Laverde es nieto de un piloto militar, héroe de una modesta guerra regional, quien le hereda el sueño de la aviación. Pero sus tiempos son otros y las misiones aéreas encomendadas a Ricardo serán de muy distinta índole. ¿Cómo llega Ricardo adonde llega? Que es a dominar los aterrizajes nocturnos de aviones ligeros en pistas clandestinas; a conocer itinerarios, vientos y distancias; a camuflar la carga que reportará miles de dólares en su etapa de la marihuana, para pasar a los millones con la pasta de coca; Ricardo que afirma “me necesitan, me he vuelto indispensable, esto no ha hecho más que comenzar”.
Empieza cuando Ricardo se enamora perdidamente, casándose con ella, de una “gringa”, Elaine –Elena, como la llamará– Fritts, que llega a Colombia como voluntaria del Cuerpo de Paz. “Aterriza en Bogotá dispuesta a varios clichés: tener una experiencia enriquecedora, dejar su huella, poner su granito de arena”. Los capítulos dedicados a Elaine, dos de seis, resultan de alto interés para aquellos que siguen el lado oscuro y hasta nefasto de las relaciones de EEUU con nuestros países.
Ciertos voluntarios ya “veteranos” del Cuerpo de Paz, formados en agricultura, ayudaron a los campesinos a mejorar la siembra de la marihuana (particularidades de la planta, suelos propicios, abonos) y otros se hicieron expertos en químicos para convertir la pasta de coca en el polvillo blanco por el que pagaban lo que fuera en las grandes ciudades de Estados Unidos. Fueron veteranos los que se ocuparon de trazar y poner en marcha las primeras rutas de entrada del producto a territorio norteamericano, a través de Bahamas.

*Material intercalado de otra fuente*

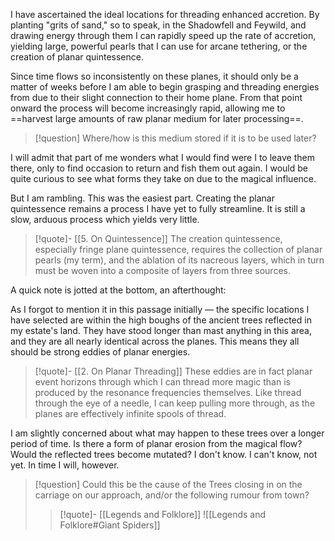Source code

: I have ascertained the ideal locations for threading enhanced accretion. By planting "grits of sand," so to speak, in the Shadowfell and Feywild, and drawing energy through them I can rapidly speed up the rate of accretion, yielding large, powerful pearls that I can use for arcane tethering, or the creation of planar quintessence.

Since time flows so inconsistently on these planes, it should only be a matter of weeks before I am able to begin grasping and threading energies from due to their slight connection to their home plane. From that point onward the process will become increasingly rapid, allowing me to ==harvest large amounts of raw planar medium for later processing==.
>[!question]
>Where/how is this medium stored if it is to be used later?

I will admit that part of me wonders what I would find were I to leave them there, only to find occasion to return and fish them out again. I would be quite curious to see what forms they take on due to the magical influence.

But I am rambling. This was the easiest part. Creating the planar quintessence remains a process I have yet to fully streamline. It is still a slow, arduous process which yields very little.
>[!quote]- [[5. On Quintessence]]
>The creation quintessence, especially fringe plane quintessence, requires the collection of planar pearls (my term), and the ablation of its nacreous layers, which in turn must be woven into a composite of layers from three sources.

A quick note is jotted at the bottom, an afterthought:

As I forgot to mention it in this passage initially — the specific locations I have selected are within the high boughs of the ancient trees reflected in my estate's land. They have stood longer than mast anything in this area, and they are all nearly identical across the planes. This means they all should be strong eddies of planar energies.
>[!quote]- [[2. On Planar Threading]]
>These eddies are in fact planar event horizons through which I can thread more magic than is produced by the resonance frequencies themselves. Like thread through the eye of a needle, I can keep pulling more through, as the planes are effectively infinite spools of thread.

I am slightly concerned about what may happen to these trees over a longer period of time. Is there a form of planar erosion from the magical flow? Would the reflected trees become mutated? I don't know. I can't know, not yet. In time I will, however.

>[!question]
>Could this be the cause of the Trees closing in on the carriage on our approach, and/or the following rumour from town?
>>[!quote]- [[Legends and Folklore]]
>>![[Legends and Folklore#Giant Spiders]]
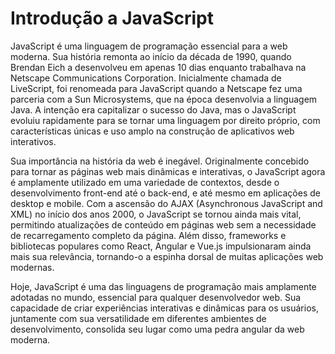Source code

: <h1>Introdução a JavaScript</h1> 
JavaScript é uma linguagem de programação essencial para a web moderna. Sua história remonta ao início da década de 1990, quando Brendan Eich a desenvolveu em apenas 10 dias enquanto trabalhava na Netscape Communications Corporation. Inicialmente chamada de LiveScript, foi renomeada para JavaScript quando a Netscape fez uma parceria com a Sun Microsystems, que na época desenvolvia a linguagem Java. A intenção era capitalizar o sucesso do Java, mas o JavaScript evoluiu rapidamente para se tornar uma linguagem por direito próprio, com características únicas e uso amplo na construção de aplicativos web interativos.


Sua importância na história da web é inegável. Originalmente concebido para tornar as páginas web mais dinâmicas e interativas, o JavaScript agora é amplamente utilizado em uma variedade de contextos, desde o desenvolvimento front-end até o back-end, e até mesmo em aplicações de desktop e mobile. Com a ascensão do AJAX (Asynchronous JavaScript and XML) no início dos anos 2000, o JavaScript se tornou ainda mais vital, permitindo atualizações de conteúdo em páginas web sem a necessidade de recarregamento completo da página. Além disso, frameworks e bibliotecas populares como React, Angular e Vue.js impulsionaram ainda mais sua relevância, tornando-o a espinha dorsal de muitas aplicações web modernas.

Hoje, JavaScript é uma das linguagens de programação mais amplamente adotadas no mundo, essencial para qualquer desenvolvedor web. Sua capacidade de criar experiências interativas e dinâmicas para os usuários, juntamente com sua versatilidade em diferentes ambientes de desenvolvimento, consolida seu lugar como uma pedra angular da web moderna.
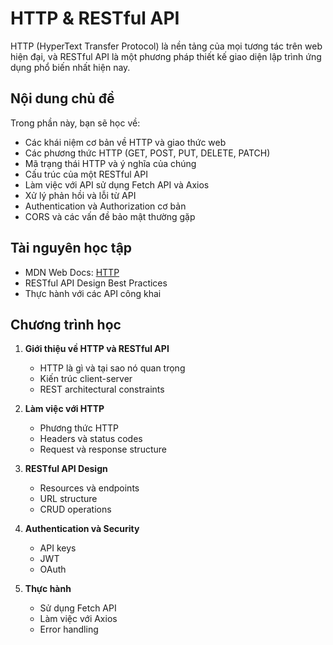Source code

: # HTTP & RESTful API

HTTP (HyperText Transfer Protocol) là nền tảng của mọi tương tác trên web hiện đại, và RESTful API là một phương pháp thiết kế giao diện lập trình ứng dụng phổ biến nhất hiện nay.

## Nội dung chủ đề

Trong phần này, bạn sẽ học về:

- Các khái niệm cơ bản về HTTP và giao thức web
- Các phương thức HTTP (GET, POST, PUT, DELETE, PATCH)
- Mã trạng thái HTTP và ý nghĩa của chúng
- Cấu trúc của một RESTful API
- Làm việc với API sử dụng Fetch API và Axios
- Xử lý phản hồi và lỗi từ API
- Authentication và Authorization cơ bản
- CORS và các vấn đề bảo mật thường gặp

## Tài nguyên học tập

- MDN Web Docs: [HTTP](https://developer.mozilla.org/en-US/docs/Web/HTTP)
- RESTful API Design Best Practices
- Thực hành với các API công khai

## Chương trình học

1. **Giới thiệu về HTTP và RESTful API**
   - HTTP là gì và tại sao nó quan trọng
   - Kiến trúc client-server
   - REST architectural constraints

2. **Làm việc với HTTP**
   - Phương thức HTTP
   - Headers và status codes
   - Request và response structure

3. **RESTful API Design**
   - Resources và endpoints
   - URL structure
   - CRUD operations

4. **Authentication và Security**
   - API keys
   - JWT
   - OAuth

5. **Thực hành**
   - Sử dụng Fetch API
   - Làm việc với Axios
   - Error handling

“Le damos a la gente lo que la gente quiere”, le dijo Ricardo a Elaine, restándole peligro a sus viajes. Ella se preocupaba por lo que pasaría si lo atrapaban. Ya Nixon había declarado la guerra a las drogas y la DEA había sido creada. Y así empezó a cambiar el mundo y Colombia, donde los atentados y asesinatos de jueces, políticos y periodistas a partir de 1984 le hicieron conciencia a la generación que creció en esa década –a la que pertenecen Antonio y Maya– de que “la guerra también era contra nosotros”.
Y hay mucho más. Las referencias culturales de época no se ahorran el inevitable guiño a Cien años de soledad por parte de un autor colombiano. Guiño, homenaje o pateadura, es delicioso leerlo con una perspectiva 40 años. Alude a una novela que había salido hacía un par de años pero seguía vendiéndose, un libro que le regalan a Elaine y lo encuentra “tedioso, difícil de leer porque todo el mundo se llama igual” (p. 161).